(Document images with source code)
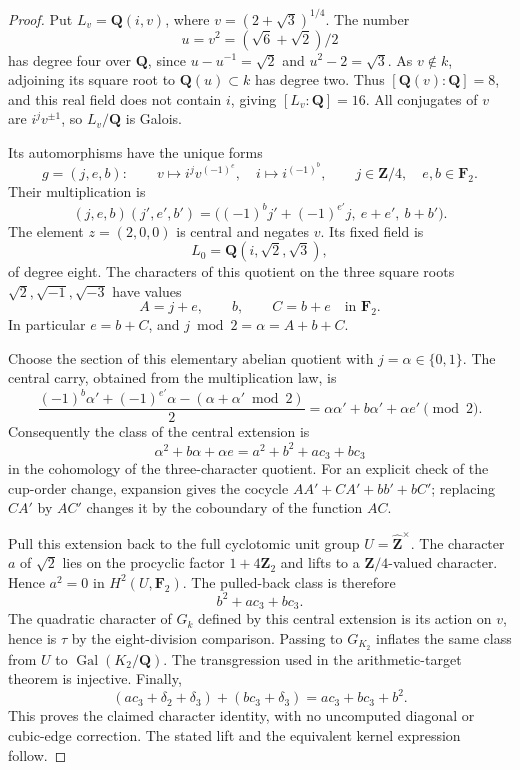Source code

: \begin{proof}
Put \(L_v=\mathbf Q(i,v)\), where \(v=(2+\sqrt3)^{1/4}\).
The number
\[
 u=v^2=(\sqrt6+\sqrt2)/2
\]
has degree four over \(\mathbf Q\), since
\(u-u^{-1}=\sqrt2\) and \(u^2-2=\sqrt3\).
As \(v\notin k\), adjoining its square root to
\(\mathbf Q(u)\subset k\) has degree two. Thus
\([\mathbf Q(v):\mathbf Q]=8\), and this real field does not
contain \(i\), giving \([L_v:\mathbf Q]=16\).
All conjugates of \(v\) are \(i^jv^{\pm1}\), so \(L_v/\mathbf Q\)
is Galois.

Its automorphisms have the unique forms
\[
 g=(j,e,b):\qquad
 v\longmapsto i^jv^{(-1)^e},\quad
 i\longmapsto i^{(-1)^b},
 \qquad j\in\mathbf Z/4,\quad e,b\in\mathbf F_2.
\]
Their multiplication is
\[
 (j,e,b)(j',e',b')
   =\bigl((-1)^b j'+(-1)^{e'}j,\ e+e',\ b+b'\bigr).
\]
The element \(z=(2,0,0)\) is central and negates \(v\).
Its fixed field is
\[
                   L_0=\mathbf Q(i,\sqrt2,\sqrt3),
\]
of degree eight. The characters of this quotient on the three
square roots \(\sqrt2,\sqrt{-1},\sqrt{-3}\) have values
\[
                         A=j+e,\qquad b,\qquad C=b+e
                         \quad\text{in }\mathbf F_2.
\]
In particular \(e=b+C\), and \(j\bmod2=\alpha=A+b+C\).

Choose the section of this elementary abelian quotient with
\(j=\alpha\in\{0,1\}\).
The central carry, obtained from the multiplication law, is
\[
 \frac{(-1)^b\alpha'+(-1)^{e'}\alpha
                    -(\alpha+\alpha'\bmod2)}2
  =\alpha\alpha'+b\alpha'+\alpha e'\pmod2.
\]
Consequently the class of the central extension is
\[
                         \alpha^2+b\alpha+\alpha e
                  =a^2+b^2+a c_3+b c_3
\]
in the cohomology of the three-character quotient.
For an explicit check of the cup-order change, expansion gives
the cocycle \(AA'+CA'+bb'+bC'\); replacing \(CA'\) by \(AC'\)
changes it by the coboundary of the function \(AC\).

Pull this extension back to the full cyclotomic unit group
\(U=\widehat{\mathbf Z}^{\times}\).
The character \(a\) of \(\sqrt2\) lies on the procyclic factor
\(1+4\mathbf Z_2\) and lifts to a \(\mathbf Z/4\)-valued
character. Hence \(a^2=0\) in \(H^2(U,\mathbf F_2)\).
The pulled-back class is therefore
\[
                            b^2+a c_3+b c_3.
\]
The quadratic character of \(G_k\) defined by this central
extension is its action on \(v\), hence is \(\tau\) by the
eight-division comparison. Passing to \(G_{K_2}\) inflates the
same class from \(U\) to
\(\operatorname{Gal}(K_2/\mathbf Q)\).
The transgression used in the arithmetic-target theorem is
injective. Finally,
\[
 (a c_3+\delta_2+\delta_3)+(b c_3+\delta_3)
                          =a c_3+b c_3+b^2.
\]
This proves the claimed character identity, with no uncomputed
diagonal or cubic-edge correction.
The stated lift and the equivalent kernel expression follow.
\end{proof}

Task instructions: Please repeat the records above exactly, leaving every picture out.

Reply:
Source code

: \begin{proof}
Put \(L_v=\mathbf Q(i,v)\), where \(v=(2+\sqrt3)^{1/4}\).
The number
\[
 u=v^2=(\sqrt6+\sqrt2)/2
\]
has degree four over \(\mathbf Q\), since
\(u-u^{-1}=\sqrt2\) and \(u^2-2=\sqrt3\).
As \(v\notin k\), adjoining its square root to
\(\mathbf Q(u)\subset k\) has degree two. Thus
\([\mathbf Q(v):\mathbf Q]=8\), and this real field does not
contain \(i\), giving \([L_v:\mathbf Q]=16\).
All conjugates of \(v\) are \(i^jv^{\pm1}\), so \(L_v/\mathbf Q\)
is Galois.

Its automorphisms have the unique forms
\[
 g=(j,e,b):\qquad
 v\longmapsto i^jv^{(-1)^e},\quad
 i\longmapsto i^{(-1)^b},
 \qquad j\in\mathbf Z/4,\quad e,b\in\mathbf F_2.
\]
Their multiplication is
\[
 (j,e,b)(j',e',b')
   =\bigl((-1)^b j'+(-1)^{e'}j,\ e+e',\ b+b'\bigr).
\]
The element \(z=(2,0,0)\) is central and negates \(v\).
Its fixed field is
\[
                   L_0=\mathbf Q(i,\sqrt2,\sqrt3),
\]
of degree eight. The characters of this quotient on the three
square roots \(\sqrt2,\sqrt{-1},\sqrt{-3}\) have values
\[
                         A=j+e,\qquad b,\qquad C=b+e
                         \quad\text{in }\mathbf F_2.
\]
In particular \(e=b+C\), and \(j\bmod2=\alpha=A+b+C\).

Choose the section of this elementary abelian quotient with
\(j=\alpha\in\{0,1\}\).
The central carry, obtained from the multiplication law, is
\[
 \frac{(-1)^b\alpha'+(-1)^{e'}\alpha
                    -(\alpha+\alpha'\bmod2)}2
  =\alpha\alpha'+b\alpha'+\alpha e'\pmod2.
\]
Consequently the class of the central extension is
\[
                         \alpha^2+b\alpha+\alpha e
                  =a^2+b^2+a c_3+b c_3
\]
in the cohomology of the three-character quotient.
For an explicit check of the cup-order change, expansion gives
the cocycle \(AA'+CA'+bb'+bC'\); replacing \(CA'\) by \(AC'\)
changes it by the coboundary of the function \(AC\).

Pull this extension back to the full cyclotomic unit group
\(U=\widehat{\mathbf Z}^{\times}\).
The character \(a\) of \(\sqrt2\) lies on the procyclic factor
\(1+4\mathbf Z_2\) and lifts to a \(\mathbf Z/4\)-valued
character. Hence \(a^2=0\) in \(H^2(U,\mathbf F_2)\).
The pulled-back class is therefore
\[
                            b^2+a c_3+b c_3.
\]
The quadratic character of \(G_k\) defined by this central
extension is its action on \(v\), hence is \(\tau\) by the
eight-division comparison. Passing to \(G_{K_2}\) inflates the
same class from \(U\) to
\(\operatorname{Gal}(K_2/\mathbf Q)\).
The transgression used in the arithmetic-target theorem is
injective. Finally,
\[
 (a c_3+\delta_2+\delta_3)+(b c_3+\delta_3)
                          =a c_3+b c_3+b^2.
\]
This proves the claimed character identity, with no uncomputed
diagonal or cubic-edge correction.
The stated lift and the equivalent kernel expression follow.
\end{proof}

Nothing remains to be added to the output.